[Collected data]
'''

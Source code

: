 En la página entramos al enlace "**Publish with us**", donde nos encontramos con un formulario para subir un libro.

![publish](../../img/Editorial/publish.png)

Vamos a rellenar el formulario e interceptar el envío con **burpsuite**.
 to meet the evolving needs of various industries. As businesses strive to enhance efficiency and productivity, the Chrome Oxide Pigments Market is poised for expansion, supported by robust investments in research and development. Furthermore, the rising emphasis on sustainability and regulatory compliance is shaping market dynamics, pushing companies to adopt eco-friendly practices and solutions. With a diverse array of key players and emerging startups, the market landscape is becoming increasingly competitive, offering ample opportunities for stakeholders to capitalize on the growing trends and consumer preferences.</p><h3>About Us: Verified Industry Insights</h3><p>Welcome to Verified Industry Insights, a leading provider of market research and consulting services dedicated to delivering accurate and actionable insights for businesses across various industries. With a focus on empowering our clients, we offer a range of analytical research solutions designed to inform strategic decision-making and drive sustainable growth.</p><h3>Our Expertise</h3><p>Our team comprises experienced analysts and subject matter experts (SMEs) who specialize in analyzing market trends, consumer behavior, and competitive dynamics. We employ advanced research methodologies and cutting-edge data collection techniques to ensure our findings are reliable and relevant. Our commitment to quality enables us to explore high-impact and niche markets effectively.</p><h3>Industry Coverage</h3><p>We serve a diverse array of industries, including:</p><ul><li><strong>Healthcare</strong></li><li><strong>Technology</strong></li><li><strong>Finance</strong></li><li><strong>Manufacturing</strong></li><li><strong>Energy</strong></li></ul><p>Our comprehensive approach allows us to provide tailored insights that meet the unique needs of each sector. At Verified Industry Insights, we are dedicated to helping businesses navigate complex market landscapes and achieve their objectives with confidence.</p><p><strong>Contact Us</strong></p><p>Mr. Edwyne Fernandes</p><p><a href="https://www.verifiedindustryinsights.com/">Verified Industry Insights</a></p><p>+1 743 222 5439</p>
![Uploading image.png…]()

'''

What is needed is an exact copy of all the data above.

Source code

: En la página entramos al enlace "**Publish with us**", donde nos encontramos con un formulario para subir un libro.

![publish](../../img/Editorial/publish.png)

Vamos a rellenar el formulario e interceptar el envío con **burpsuite**.
 to meet the evolving needs of various industries. As businesses strive to enhance efficiency and productivity, the Chrome Oxide Pigments Market is poised for expansion, supported by robust investments in research and development. Furthermore, the rising emphasis on sustainability and regulatory compliance is shaping market dynamics, pushing companies to adopt eco-friendly practices and solutions. With a diverse array of key players and emerging startups, the market landscape is becoming increasingly competitive, offering ample opportunities for stakeholders to capitalize on the growing trends and consumer preferences.</p><h3>About Us: Verified Industry Insights</h3><p>Welcome to Verified Industry Insights, a leading provider of market research and consulting services dedicated to delivering accurate and actionable insights for businesses across various industries. With a focus on empowering our clients, we offer a range of analytical research solutions designed to inform strategic decision-making and drive sustainable growth.</p><h3>Our Expertise</h3><p>Our team comprises experienced analysts and subject matter experts (SMEs) who specialize in analyzing market trends, consumer behavior, and competitive dynamics. We employ advanced research methodologies and cutting-edge data collection techniques to ensure our findings are reliable and relevant. Our commitment to quality enables us to explore high-impact and niche markets effectively.</p><h3>Industry Coverage</h3><p>We serve a diverse array of industries, including:</p><ul><li><strong>Healthcare</strong></li><li><strong>Technology</strong></li><li><strong>Finance</strong></li><li><strong>Manufacturing</strong></li><li><strong>Energy</strong></li></ul><p>Our comprehensive approach allows us to provide tailored insights that meet the unique needs of each sector. At Verified Industry Insights, we are dedicated to helping businesses navigate complex market landscapes and achieve their objectives with confidence.</p><p><strong>Contact Us</strong></p><p>Mr. Edwyne Fernandes</p><p><a href="https://www.verifiedindustryinsights.com/">Verified Industry Insights</a></p><p>+1 743 222 5439</p>
![Uploading image.png…]()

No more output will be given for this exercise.